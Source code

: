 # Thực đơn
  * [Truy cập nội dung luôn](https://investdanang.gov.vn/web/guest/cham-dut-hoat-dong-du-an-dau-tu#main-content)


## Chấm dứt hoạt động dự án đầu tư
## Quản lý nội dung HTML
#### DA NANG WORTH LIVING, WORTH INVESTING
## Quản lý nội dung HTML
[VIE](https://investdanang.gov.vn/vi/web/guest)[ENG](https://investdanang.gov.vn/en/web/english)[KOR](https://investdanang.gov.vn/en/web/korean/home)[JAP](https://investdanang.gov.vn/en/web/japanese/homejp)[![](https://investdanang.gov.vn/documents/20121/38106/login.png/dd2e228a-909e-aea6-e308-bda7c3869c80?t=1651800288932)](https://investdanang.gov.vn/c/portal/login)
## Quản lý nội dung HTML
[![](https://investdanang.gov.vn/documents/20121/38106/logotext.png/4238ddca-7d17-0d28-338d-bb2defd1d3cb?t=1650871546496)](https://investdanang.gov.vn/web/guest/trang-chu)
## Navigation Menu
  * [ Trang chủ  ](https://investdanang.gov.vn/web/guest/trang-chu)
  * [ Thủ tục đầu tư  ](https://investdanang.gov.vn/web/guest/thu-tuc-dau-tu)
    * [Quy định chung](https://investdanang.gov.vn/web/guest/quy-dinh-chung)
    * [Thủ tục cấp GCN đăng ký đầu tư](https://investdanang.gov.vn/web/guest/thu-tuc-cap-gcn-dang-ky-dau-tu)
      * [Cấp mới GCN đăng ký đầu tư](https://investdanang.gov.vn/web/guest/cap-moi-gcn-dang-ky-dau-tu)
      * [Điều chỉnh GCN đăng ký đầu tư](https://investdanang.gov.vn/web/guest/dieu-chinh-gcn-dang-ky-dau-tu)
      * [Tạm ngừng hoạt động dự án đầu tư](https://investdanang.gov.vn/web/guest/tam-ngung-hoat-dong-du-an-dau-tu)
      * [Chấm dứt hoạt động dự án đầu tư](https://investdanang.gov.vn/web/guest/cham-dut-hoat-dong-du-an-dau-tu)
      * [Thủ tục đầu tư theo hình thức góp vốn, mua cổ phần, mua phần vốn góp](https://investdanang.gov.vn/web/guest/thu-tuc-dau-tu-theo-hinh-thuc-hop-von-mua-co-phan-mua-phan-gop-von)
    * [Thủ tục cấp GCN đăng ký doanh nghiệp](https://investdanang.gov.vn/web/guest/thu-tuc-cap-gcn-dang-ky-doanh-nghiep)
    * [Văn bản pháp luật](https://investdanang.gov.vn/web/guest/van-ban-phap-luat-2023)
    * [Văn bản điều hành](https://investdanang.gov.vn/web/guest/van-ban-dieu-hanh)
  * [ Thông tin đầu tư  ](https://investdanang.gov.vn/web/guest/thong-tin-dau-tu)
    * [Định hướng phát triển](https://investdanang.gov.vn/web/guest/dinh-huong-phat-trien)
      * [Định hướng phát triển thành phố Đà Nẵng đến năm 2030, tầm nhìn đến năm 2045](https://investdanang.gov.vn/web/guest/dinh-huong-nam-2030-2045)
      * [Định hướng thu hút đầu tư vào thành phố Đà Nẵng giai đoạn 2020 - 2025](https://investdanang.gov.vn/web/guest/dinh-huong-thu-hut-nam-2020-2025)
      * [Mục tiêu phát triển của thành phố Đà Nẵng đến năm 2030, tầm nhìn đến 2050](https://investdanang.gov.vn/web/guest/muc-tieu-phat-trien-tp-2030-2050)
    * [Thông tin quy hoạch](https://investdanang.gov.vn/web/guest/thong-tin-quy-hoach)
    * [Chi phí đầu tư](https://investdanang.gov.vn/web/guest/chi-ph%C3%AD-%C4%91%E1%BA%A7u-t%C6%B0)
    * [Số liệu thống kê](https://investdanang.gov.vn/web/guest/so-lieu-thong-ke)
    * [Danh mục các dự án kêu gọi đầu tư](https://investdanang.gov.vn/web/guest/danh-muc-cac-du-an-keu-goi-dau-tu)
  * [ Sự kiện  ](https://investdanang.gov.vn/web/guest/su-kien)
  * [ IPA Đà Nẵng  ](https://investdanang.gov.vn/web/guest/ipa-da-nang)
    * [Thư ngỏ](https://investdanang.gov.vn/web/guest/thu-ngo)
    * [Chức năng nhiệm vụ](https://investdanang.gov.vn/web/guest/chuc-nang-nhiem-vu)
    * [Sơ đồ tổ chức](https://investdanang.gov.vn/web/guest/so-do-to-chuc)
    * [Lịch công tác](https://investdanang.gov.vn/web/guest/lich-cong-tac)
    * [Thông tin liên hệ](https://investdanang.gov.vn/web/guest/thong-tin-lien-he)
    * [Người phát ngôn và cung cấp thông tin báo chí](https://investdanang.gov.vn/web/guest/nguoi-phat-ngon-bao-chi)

= = = =

• **What to produce**
How many of the lines in the listing hold "nhìn"? Only the number should be given.

• **Answer section**
2